One of the major challenges in the field of fibrosis therapy currently is now to monitor fibrosis. Emerging evidence suggests that the presence of fibrosis has important prognostic implications. For example, in patients with hepatitis C virus infection after liver transplantation, adverse clinical events appeared to be increased in those patients with the greatest degree of fibrosis 22. Also, progression of non-alcoholic fatty liver disease, and even liver-related mortality also appeared to be related to initial fibrosis stage 48.

Additionally, in patients with many different types of liver disease, histological grade and stage may be helpful in identifying those who should receive therapy and those who should not. This is particularly true now for patients with hepatitis C virus infection 43,155. Nonetheless, it should be emphasized that use of fibrosis data in treatment algorithms for HCV patients remains controversial. On one hand, patients with advanced fibrosis (e.g. Batts and Ludwig stages 3 and/or 4) may be less likely to respond to antiviral therapy than those with less advanced fibrosis, and moreover it is well appreciated that patients with advanced fibrosis are more likely to experience greater side-effects and often require more aggressive supportive measures (e.g., growth factors) to maintain adequate blood cell counts during treatment.
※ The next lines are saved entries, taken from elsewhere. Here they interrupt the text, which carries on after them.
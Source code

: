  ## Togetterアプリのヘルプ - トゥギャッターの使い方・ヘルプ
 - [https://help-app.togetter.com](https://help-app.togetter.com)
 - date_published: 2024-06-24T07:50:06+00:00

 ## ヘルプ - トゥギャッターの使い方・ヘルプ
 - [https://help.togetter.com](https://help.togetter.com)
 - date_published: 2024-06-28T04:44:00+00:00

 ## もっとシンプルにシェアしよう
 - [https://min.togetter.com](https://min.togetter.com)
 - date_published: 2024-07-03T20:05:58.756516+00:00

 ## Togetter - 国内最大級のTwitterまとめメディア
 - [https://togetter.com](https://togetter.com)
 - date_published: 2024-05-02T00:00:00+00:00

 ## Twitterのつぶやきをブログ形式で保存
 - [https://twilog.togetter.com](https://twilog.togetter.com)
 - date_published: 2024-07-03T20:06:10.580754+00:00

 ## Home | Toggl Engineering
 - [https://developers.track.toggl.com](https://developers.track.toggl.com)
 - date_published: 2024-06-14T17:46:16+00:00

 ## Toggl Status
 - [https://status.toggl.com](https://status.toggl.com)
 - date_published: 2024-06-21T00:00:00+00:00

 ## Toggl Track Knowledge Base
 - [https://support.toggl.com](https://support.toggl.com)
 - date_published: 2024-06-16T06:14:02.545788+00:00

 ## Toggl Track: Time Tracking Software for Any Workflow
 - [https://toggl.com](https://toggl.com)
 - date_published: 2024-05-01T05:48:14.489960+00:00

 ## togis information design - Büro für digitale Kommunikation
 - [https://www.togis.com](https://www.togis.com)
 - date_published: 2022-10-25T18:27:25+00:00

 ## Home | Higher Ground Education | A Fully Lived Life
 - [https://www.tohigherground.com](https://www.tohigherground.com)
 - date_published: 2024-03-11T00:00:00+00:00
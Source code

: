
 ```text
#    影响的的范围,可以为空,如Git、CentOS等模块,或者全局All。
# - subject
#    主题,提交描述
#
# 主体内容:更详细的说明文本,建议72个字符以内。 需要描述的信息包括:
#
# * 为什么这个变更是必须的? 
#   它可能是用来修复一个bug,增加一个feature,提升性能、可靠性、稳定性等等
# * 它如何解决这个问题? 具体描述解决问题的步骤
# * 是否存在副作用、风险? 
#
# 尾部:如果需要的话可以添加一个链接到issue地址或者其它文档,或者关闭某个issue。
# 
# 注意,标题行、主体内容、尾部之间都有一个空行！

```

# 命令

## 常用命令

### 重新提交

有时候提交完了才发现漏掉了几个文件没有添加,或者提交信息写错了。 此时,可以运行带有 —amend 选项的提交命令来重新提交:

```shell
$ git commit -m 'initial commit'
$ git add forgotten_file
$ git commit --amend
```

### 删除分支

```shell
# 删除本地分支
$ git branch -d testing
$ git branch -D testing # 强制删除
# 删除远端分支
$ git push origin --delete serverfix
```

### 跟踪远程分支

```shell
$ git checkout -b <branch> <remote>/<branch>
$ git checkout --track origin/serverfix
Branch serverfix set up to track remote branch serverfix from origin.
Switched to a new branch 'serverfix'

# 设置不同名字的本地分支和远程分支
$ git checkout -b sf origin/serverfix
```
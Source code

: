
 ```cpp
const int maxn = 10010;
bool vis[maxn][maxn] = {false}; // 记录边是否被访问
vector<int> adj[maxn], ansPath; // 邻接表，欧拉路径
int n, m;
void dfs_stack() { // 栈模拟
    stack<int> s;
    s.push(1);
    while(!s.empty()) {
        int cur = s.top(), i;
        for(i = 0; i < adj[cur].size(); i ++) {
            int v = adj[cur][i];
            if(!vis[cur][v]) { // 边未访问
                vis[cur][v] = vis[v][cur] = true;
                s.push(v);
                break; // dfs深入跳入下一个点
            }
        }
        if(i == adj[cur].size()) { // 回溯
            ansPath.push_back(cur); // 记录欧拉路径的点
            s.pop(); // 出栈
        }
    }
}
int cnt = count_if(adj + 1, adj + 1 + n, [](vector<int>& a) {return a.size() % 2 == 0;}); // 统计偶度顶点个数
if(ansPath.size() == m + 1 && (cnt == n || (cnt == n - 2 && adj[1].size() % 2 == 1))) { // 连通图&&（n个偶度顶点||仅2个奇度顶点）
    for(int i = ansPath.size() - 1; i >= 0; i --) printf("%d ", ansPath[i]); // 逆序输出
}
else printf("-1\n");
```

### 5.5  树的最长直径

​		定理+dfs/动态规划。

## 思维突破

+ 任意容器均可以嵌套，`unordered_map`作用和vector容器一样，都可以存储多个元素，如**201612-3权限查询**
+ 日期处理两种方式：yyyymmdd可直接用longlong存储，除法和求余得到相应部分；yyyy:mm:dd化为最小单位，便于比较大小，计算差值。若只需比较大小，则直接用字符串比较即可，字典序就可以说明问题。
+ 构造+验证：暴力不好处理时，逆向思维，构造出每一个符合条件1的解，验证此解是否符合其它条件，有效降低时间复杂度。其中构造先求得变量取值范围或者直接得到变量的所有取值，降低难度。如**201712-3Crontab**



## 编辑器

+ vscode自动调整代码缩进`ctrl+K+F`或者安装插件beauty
Further, patients with advanced fibrosis may have poorer response rates, and should probably be managed differently (e.g. treated with gradual increments in drug doses and/or for longer periods) than patients with absent or mild fibrosis. Moreover, it has been proposed that patients with absent or minimal fibrosis should simply be observed and perhaps undergo periodic liver biopsy for follow-up staging.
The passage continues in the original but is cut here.